> EXERCISE
In the lines below, the string "ActivityManager" may appear; say how many lines hold it and give nothing more.

> RECORDED INFORMATION
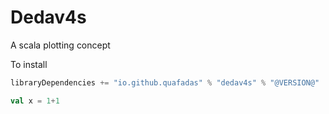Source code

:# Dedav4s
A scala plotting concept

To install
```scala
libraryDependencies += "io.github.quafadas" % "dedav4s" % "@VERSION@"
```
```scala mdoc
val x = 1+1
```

==

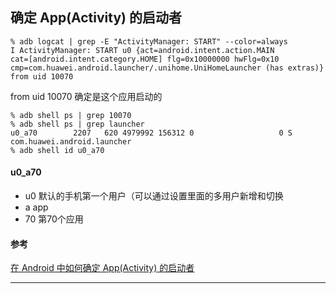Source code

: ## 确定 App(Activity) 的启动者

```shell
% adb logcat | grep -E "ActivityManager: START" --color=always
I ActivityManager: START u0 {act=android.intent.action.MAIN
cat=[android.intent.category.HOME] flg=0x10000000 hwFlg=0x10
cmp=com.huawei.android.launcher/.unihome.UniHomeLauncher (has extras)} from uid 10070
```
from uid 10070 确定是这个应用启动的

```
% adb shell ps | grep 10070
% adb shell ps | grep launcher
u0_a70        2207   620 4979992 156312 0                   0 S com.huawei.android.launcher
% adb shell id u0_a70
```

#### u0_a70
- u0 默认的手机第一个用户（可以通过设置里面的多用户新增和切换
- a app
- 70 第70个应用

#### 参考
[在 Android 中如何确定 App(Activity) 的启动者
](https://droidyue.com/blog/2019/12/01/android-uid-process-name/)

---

> SOLUTION TO THIS EXERCISE
2